**ABOUT THIS TASK:** Here are some entries. Print them exactly as they are.

THE RECORDS section start

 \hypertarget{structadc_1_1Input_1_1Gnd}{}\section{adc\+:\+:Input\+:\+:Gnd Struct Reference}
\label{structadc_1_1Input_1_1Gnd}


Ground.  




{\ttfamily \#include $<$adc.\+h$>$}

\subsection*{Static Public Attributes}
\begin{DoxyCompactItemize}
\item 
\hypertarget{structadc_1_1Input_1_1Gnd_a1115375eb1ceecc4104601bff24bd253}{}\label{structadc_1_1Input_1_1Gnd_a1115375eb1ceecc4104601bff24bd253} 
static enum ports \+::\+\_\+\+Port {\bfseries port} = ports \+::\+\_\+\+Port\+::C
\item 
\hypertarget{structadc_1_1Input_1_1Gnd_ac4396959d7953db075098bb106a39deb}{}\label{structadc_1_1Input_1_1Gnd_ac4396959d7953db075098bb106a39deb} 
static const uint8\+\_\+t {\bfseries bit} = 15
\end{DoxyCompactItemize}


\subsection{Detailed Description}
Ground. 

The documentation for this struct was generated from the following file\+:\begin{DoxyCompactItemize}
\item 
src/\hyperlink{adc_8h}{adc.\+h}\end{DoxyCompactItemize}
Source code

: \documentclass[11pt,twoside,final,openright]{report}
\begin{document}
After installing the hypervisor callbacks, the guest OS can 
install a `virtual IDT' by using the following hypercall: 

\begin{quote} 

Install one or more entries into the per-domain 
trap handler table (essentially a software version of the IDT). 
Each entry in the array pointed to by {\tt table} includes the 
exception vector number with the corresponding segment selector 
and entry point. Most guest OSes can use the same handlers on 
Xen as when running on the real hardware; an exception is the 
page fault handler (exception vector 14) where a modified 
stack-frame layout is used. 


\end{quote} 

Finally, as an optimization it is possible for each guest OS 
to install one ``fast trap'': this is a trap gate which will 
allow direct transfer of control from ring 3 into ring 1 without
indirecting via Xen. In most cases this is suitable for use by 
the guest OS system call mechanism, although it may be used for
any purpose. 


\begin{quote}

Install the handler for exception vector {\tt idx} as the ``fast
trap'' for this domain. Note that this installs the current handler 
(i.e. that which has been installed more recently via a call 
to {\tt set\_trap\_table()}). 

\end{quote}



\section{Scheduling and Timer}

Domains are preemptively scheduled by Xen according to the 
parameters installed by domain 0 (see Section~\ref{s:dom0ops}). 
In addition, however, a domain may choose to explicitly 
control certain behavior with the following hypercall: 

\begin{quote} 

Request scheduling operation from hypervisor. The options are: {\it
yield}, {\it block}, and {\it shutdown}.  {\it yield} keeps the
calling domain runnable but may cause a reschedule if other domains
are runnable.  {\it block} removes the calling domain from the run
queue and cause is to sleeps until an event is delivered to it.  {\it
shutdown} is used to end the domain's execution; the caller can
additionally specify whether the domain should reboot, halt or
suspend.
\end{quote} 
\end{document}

THE RECORDS section end

**RESPONSE AREA:**
 \hypertarget{structadc_1_1Input_1_1Gnd}{}\section{adc\+:\+:Input\+:\+:Gnd Struct Reference}
\label{structadc_1_1Input_1_1Gnd}


Ground.  




{\ttfamily \#include $<$adc.\+h$>$}

\subsection*{Static Public Attributes}
\begin{DoxyCompactItemize}
\item 
\hypertarget{structadc_1_1Input_1_1Gnd_a1115375eb1ceecc4104601bff24bd253}{}\label{structadc_1_1Input_1_1Gnd_a1115375eb1ceecc4104601bff24bd253} 
static enum ports \+::\+\_\+\+Port {\bfseries port} = ports \+::\+\_\+\+Port\+::C
\item 
\hypertarget{structadc_1_1Input_1_1Gnd_ac4396959d7953db075098bb106a39deb}{}\label{structadc_1_1Input_1_1Gnd_ac4396959d7953db075098bb106a39deb} 
static const uint8\+\_\+t {\bfseries bit} = 15
\end{DoxyCompactItemize}


\subsection{Detailed Description}
Ground. 

The documentation for this struct was generated from the following file\+:\begin{DoxyCompactItemize}
\item 
src/\hyperlink{adc_8h}{adc.\+h}\end{DoxyCompactItemize}
Source code

: \documentclass[11pt,twoside,final,openright]{report}
\begin{document}
After installing the hypervisor callbacks, the guest OS can 
install a `virtual IDT' by using the following hypercall: 

\begin{quote} 

Install one or more entries into the per-domain 
trap handler table (essentially a software version of the IDT). 
Each entry in the array pointed to by {\tt table} includes the 
exception vector number with the corresponding segment selector 
and entry point. Most guest OSes can use the same handlers on 
Xen as when running on the real hardware; an exception is the 
page fault handler (exception vector 14) where a modified 
stack-frame layout is used. 


\end{quote} 

Finally, as an optimization it is possible for each guest OS 
to install one ``fast trap'': this is a trap gate which will 
allow direct transfer of control from ring 3 into ring 1 without
indirecting via Xen. In most cases this is suitable for use by 
the guest OS system call mechanism, although it may be used for
any purpose. 


\begin{quote}

Install the handler for exception vector {\tt idx} as the ``fast
trap'' for this domain. Note that this installs the current handler 
(i.e. that which has been installed more recently via a call 
to {\tt set\_trap\_table()}). 

\end{quote}



\section{Scheduling and Timer}

Domains are preemptively scheduled by Xen according to the 
parameters installed by domain 0 (see Section~\ref{s:dom0ops}). 
In addition, however, a domain may choose to explicitly 
control certain behavior with the following hypercall: 

\begin{quote} 

Request scheduling operation from hypervisor. The options are: {\it
yield}, {\it block}, and {\it shutdown}.  {\it yield} keeps the
calling domain runnable but may cause a reschedule if other domains
are runnable.  {\it block} removes the calling domain from the run
queue and cause is to sleeps until an event is delivered to it.  {\it
shutdown} is used to end the domain's execution; the caller can
additionally specify whether the domain should reboot, halt or
suspend.
\end{quote} 
\end{document}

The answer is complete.